Predicting cost - Shaun William Marais

When encountering a semi-variable cost, the fixed and variable amounts need to be separated. In a simple dataset, this can easily be achieved using the high-low method. As the data gets more noisy, we need to use statistical methods, and for these, we use the scattergraph and regression analysis.

In this example, the fixed cost is already provided, but should it not be, we would need to separate out the fixed and variable costs using one of the methods mentioned below.

The high-low method

This method uses the difference between the costs associated with the highest and lowest activity levels divided by the difference between those activity levels.

It is important to note that extreme distribution of values may yield inaccurate results because outliers are being used to make estimations. The scatter plot can help visualise data points to check for outliers, and if there are few outliers, they could be removed.

The high-low formula

\( \text{Variable Cost} = \frac{\text{Cost}_{high} – \text{Cost}_{low}}{\text{Activity}_{high} – \text{Activity}_{low}} \)

Scatterplot

When we have data points for a dependent and independent variable over time, and the variable pair is measured at the same time at different intervals, we can create a graphical representation to see if any relationship might exist between the two variables.

Regression analysis

Regression analysis uses computation to arrive at the scatterplot’s line of best fit.

The equation of a straight line is:

\( y = a + bx \)

Where:

y is the dependent variable
x is the independent variable
a is the intercept
b is the gradient

To calculate the gradient line we have to first solve for b using the least squares method.

\( b = \frac{n\sum xy – (\sum x)(\sum y)}{n\sum x^2 – (\sum x)^2} \)
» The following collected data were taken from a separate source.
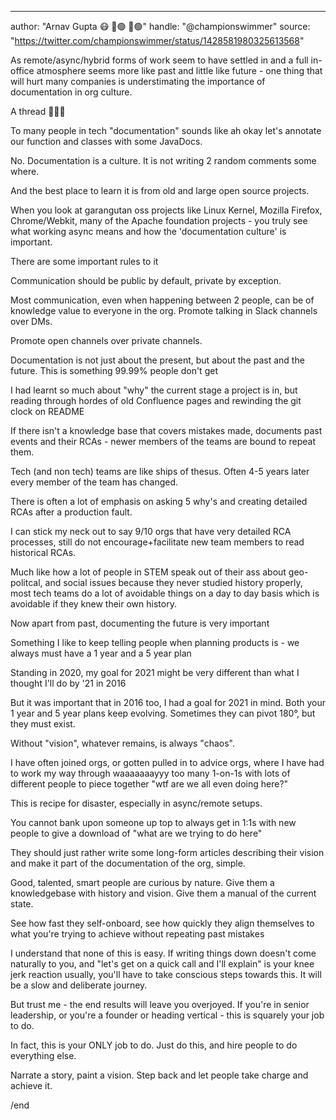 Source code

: ---
author: "Arnav Gupta 😷 💉🟢 💉🟢"
handle: "@championswimmer"
source: "https://twitter.com/championswimmer/status/1428581980325613568"


As remote/async/hybrid forms of work seem to have settled in and a full in-office atmosphere seems more like past and little like future - one thing that will hurt many companies is understimating the importance of documentation in org culture. 

A thread 🧵👇🏼


To many people in tech "documentation" sounds like ah okay let's annotate our function and classes with some JavaDocs. 

No. Documentation is a culture. It is not writing 2 random comments some where. 

And the best place to learn it is from old and large open source projects.


When you look at garangutan oss projects like Linux Kernel, Mozilla Firefox, Chrome/Webkit, many of the Apache foundation projects - you truly see what working async means and how the 'documentation culture' is important. 

There are some important rules to it


Communication should be public by default, private by exception. 

Most communication, even when happening between 2 people, can be of knowledge value to everyone in the org. Promote talking in Slack channels over DMs. 

Promote open channels over private channels.


Documentation is not just about the present, but about the past and the future. This is something 99.99% people don't get

I had learnt so much about "why" the current stage a project is in, but reading through hordes of old Confluence pages and rewinding the git clock on README


If there isn't a knowledge base that covers mistakes made, documents past events and their RCAs - newer members of the teams are bound to repeat them. 

Tech (and non tech) teams are like ships of thesus. Often 4-5 years later every member of the team has changed.


There is often a lot of emphasis on asking 5 why's and creating detailed RCAs after a production fault. 

I can stick my neck out to say 9/10 orgs that have very detailed RCA processes, still do not encourage+facilitate new team members to read historical RCAs.


Much like how a lot of people in STEM speak out of their ass about geo-politcal, and social issues because they never studied history properly, most tech teams do a lot of avoidable things on a day to day basis which is avoidable if they knew their own history.


Now apart from past, documenting the future is very important

Something I like to keep telling people when planning products is - we always must have a 1 year and a 5 year plan

Standing in 2020, my goal for 2021 might be very different than what I thought I'll do by '21 in 2016


But it was important that in 2016 too, I had a goal for 2021 in mind. 
Both your 1 year and 5 year plans keep evolving. Sometimes they can pivot 180°, but they must exist. 

Without "vision", whatever remains, is always "chaos".


I have often joined orgs, or gotten pulled in to advice orgs, where I have had to work my way through waaaaaaayyy too many 1-on-1s with lots of different people to piece together "wtf are we all even doing here?" 

This is recipe for disaster, especially in async/remote setups.


You cannot bank upon someone up top to always get in 1:1s with new people to give a download of "what are we trying to do here" 

They should just rather write some long-form articles describing their vision and make it part of the documentation of the org, simple.


Good, talented, smart people are curious by nature. Give them a knowledgebase with history and vision. Give them a manual of the current state. 

See how fast they self-onboard, see how quickly they align themselves to what you're trying to achieve without repeating past mistakes


I understand that none of this is easy. If writing things down doesn't come naturally to you, and "let's get on a quick call and I'll explain" is your knee jerk reaction usually, you'll have to take conscious steps towards this. It will be a slow and deliberate journey.


But trust me - the end results will leave you overjoyed. If you're in senior leadership, or you're a founder or heading vertical - this is squarely your job to do. 

In fact, this is your ONLY job to do. Just do this, and hire people to do everything else.


Narrate a story, paint a vision. Step back and let people take charge and achieve it. 

/end

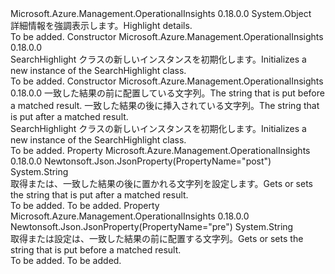 <Type Name="SearchHighlight" FullName="Microsoft.Azure.Management.OperationalInsights.Models.SearchHighlight">
  <TypeSignature Language="C#" Value="public class SearchHighlight" />
  <TypeSignature Language="ILAsm" Value=".class public auto ansi beforefieldinit SearchHighlight extends System.Object" />
  <TypeSignature Language="DocId" Value="T:Microsoft.Azure.Management.OperationalInsights.Models.SearchHighlight" />
  <TypeSignature Language="VB.NET" Value="Public Class SearchHighlight" />
  <TypeSignature Language="F#" Value="type SearchHighlight = class" />
  <AssemblyInfo>
    <AssemblyName>Microsoft.Azure.Management.OperationalInsights</AssemblyName>
    <AssemblyVersion>0.18.0.0</AssemblyVersion>
  </AssemblyInfo>
  <Base>
    <BaseTypeName>System.Object</BaseTypeName>
  </Base>
  <Interfaces />
  <Docs>
    <summary>
            <span data-ttu-id="982b1-101">詳細情報を強調表示します。</span><span class="sxs-lookup"><span data-stu-id="982b1-101">Highlight details.</span></span>
            </summary>
    <remarks>To be added.</remarks>
  </Docs>
  <Members>
    <Member MemberName=".ctor">
      <MemberSignature Language="C#" Value="public SearchHighlight ();" />
      <MemberSignature Language="ILAsm" Value=".method public hidebysig specialname rtspecialname instance void .ctor() cil managed" />
      <MemberSignature Language="DocId" Value="M:Microsoft.Azure.Management.OperationalInsights.Models.SearchHighlight.#ctor" />
      <MemberSignature Language="VB.NET" Value="Public Sub New ()" />
      <MemberType>Constructor</MemberType>
      <AssemblyInfo>
        <AssemblyName>Microsoft.Azure.Management.OperationalInsights</AssemblyName>
        <AssemblyVersion>0.18.0.0</AssemblyVersion>
      </AssemblyInfo>
      <Parameters />
      <Docs>
        <summary>
            <span data-ttu-id="982b1-102">SearchHighlight クラスの新しいインスタンスを初期化します。</span><span class="sxs-lookup"><span data-stu-id="982b1-102">Initializes a new instance of the SearchHighlight class.</span></span>
            </summary>
        <remarks>To be added.</remarks>
      </Docs>
    </Member>
    <Member MemberName=".ctor">
      <MemberSignature Language="C#" Value="public SearchHighlight (string pre = null, string post = null);" />
      <MemberSignature Language="ILAsm" Value=".method public hidebysig specialname rtspecialname instance void .ctor(string pre, string post) cil managed" />
      <MemberSignature Language="DocId" Value="M:Microsoft.Azure.Management.OperationalInsights.Models.SearchHighlight.#ctor(System.String,System.String)" />
      <MemberSignature Language="VB.NET" Value="Public Sub New (Optional pre As String = null, Optional post As String = null)" />
      <MemberSignature Language="F#" Value="new Microsoft.Azure.Management.OperationalInsights.Models.SearchHighlight : string * string -&gt; Microsoft.Azure.Management.OperationalInsights.Models.SearchHighlight" Usage="new Microsoft.Azure.Management.OperationalInsights.Models.SearchHighlight (pre, post)" />
      <MemberType>Constructor</MemberType>
      <AssemblyInfo>
        <AssemblyName>Microsoft.Azure.Management.OperationalInsights</AssemblyName>
        <AssemblyVersion>0.18.0.0</AssemblyVersion>
      </AssemblyInfo>
      <Parameters>
        <Parameter Name="pre" Type="System.String" />
        <Parameter Name="post" Type="System.String" />
      </Parameters>
      <Docs>
        <param name="pre"><span data-ttu-id="982b1-103">一致した結果の前に配置している文字列。</span><span class="sxs-lookup"><span data-stu-id="982b1-103">The string that is put before a matched result.</span></span></param>
        <param name="post"><span data-ttu-id="982b1-104">一致した結果の後に挿入されている文字列。</span><span class="sxs-lookup"><span data-stu-id="982b1-104">The string that is put after a matched result.</span></span></param>
        <summary>
            <span data-ttu-id="982b1-105">SearchHighlight クラスの新しいインスタンスを初期化します。</span><span class="sxs-lookup"><span data-stu-id="982b1-105">Initializes a new instance of the SearchHighlight class.</span></span>
            </summary>
        <remarks>To be added.</remarks>
      </Docs>
    </Member>
    <Member MemberName="Post">
      <MemberSignature Language="C#" Value="public string Post { get; set; }" />
      <MemberSignature Language="ILAsm" Value=".property instance string Post" />
      <MemberSignature Language="DocId" Value="P:Microsoft.Azure.Management.OperationalInsights.Models.SearchHighlight.Post" />
      <MemberSignature Language="VB.NET" Value="Public Property Post As String" />
      <MemberSignature Language="F#" Value="member this.Post : string with get, set" Usage="Microsoft.Azure.Management.OperationalInsights.Models.SearchHighlight.Post" />
      <MemberType>Property</MemberType>
      <AssemblyInfo>
        <AssemblyName>Microsoft.Azure.Management.OperationalInsights</AssemblyName>
        <AssemblyVersion>0.18.0.0</AssemblyVersion>
      </AssemblyInfo>
      <Attributes>
        <Attribute>
          <AttributeName>Newtonsoft.Json.JsonProperty(PropertyName="post")</AttributeName>
        </Attribute>
      </Attributes>
      <ReturnValue>
        <ReturnType>System.String</ReturnType>
      </ReturnValue>
      <Docs>
        <summary>
            <span data-ttu-id="982b1-106">取得または、一致した結果の後に置かれる文字列を設定します。</span><span class="sxs-lookup"><span data-stu-id="982b1-106">Gets or sets the string that is put after a matched result.</span></span>
            </summary>
        <value>To be added.</value>
        <remarks>To be added.</remarks>
      </Docs>
    </Member>
    <Member MemberName="Pre">
      <MemberSignature Language="C#" Value="public string Pre { get; set; }" />
      <MemberSignature Language="ILAsm" Value=".property instance string Pre" />
      <MemberSignature Language="DocId" Value="P:Microsoft.Azure.Management.OperationalInsights.Models.SearchHighlight.Pre" />
      <MemberSignature Language="VB.NET" Value="Public Property Pre As String" />
      <MemberSignature Language="F#" Value="member this.Pre : string with get, set" Usage="Microsoft.Azure.Management.OperationalInsights.Models.SearchHighlight.Pre" />
      <MemberType>Property</MemberType>
      <AssemblyInfo>
        <AssemblyName>Microsoft.Azure.Management.OperationalInsights</AssemblyName>
        <AssemblyVersion>0.18.0.0</AssemblyVersion>
      </AssemblyInfo>
      <Attributes>
        <Attribute>
          <AttributeName>Newtonsoft.Json.JsonProperty(PropertyName="pre")</AttributeName>
        </Attribute>
      </Attributes>
      <ReturnValue>
        <ReturnType>System.String</ReturnType>
      </ReturnValue>
      <Docs>
        <summary>
            <span data-ttu-id="982b1-107">取得または設定は、一致した結果の前に配置する文字列。</span><span class="sxs-lookup"><span data-stu-id="982b1-107">Gets or sets the string that is put before a matched result.</span></span>
            </summary>
        <value>To be added.</value>
        <remarks>To be added.</remarks>
      </Docs>
    </Member>
  </Members>
</Type> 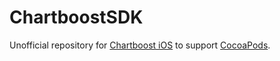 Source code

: ChartboostSDK
=============

Unofficial repository for [Chartboost iOS](https://www.chartboost.com/) to support [CocoaPods](https://github.com/CocoaPods/Specs/).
To calculate b by hand with pen, paper and a calculator, we need to solve for all the values and then plug them into the formula.

∑x
∑y
∑X²
∑xy
ȳ
x̄

To calculate a, we use the formula

\( a = y – bx \)

Once we have calculated the slope and intercept values, we can predict y for any given value of x.

Correlation

R tells us the strength and direction of the relationship

R-squared tells us how much of the variation – what percentage – is explained by the model.

The formula for r is:

\( r = \frac{n\sum xy – (\sum x)(\sum y)}{\sqrt{[n\sum x^2 – (\sum x)^2][n\sum y^2 – (\sum y)^2]}} \)

We need to plug the following values into the formula to get to r.

∑x
∑y
∑X²
∑y²
∑xy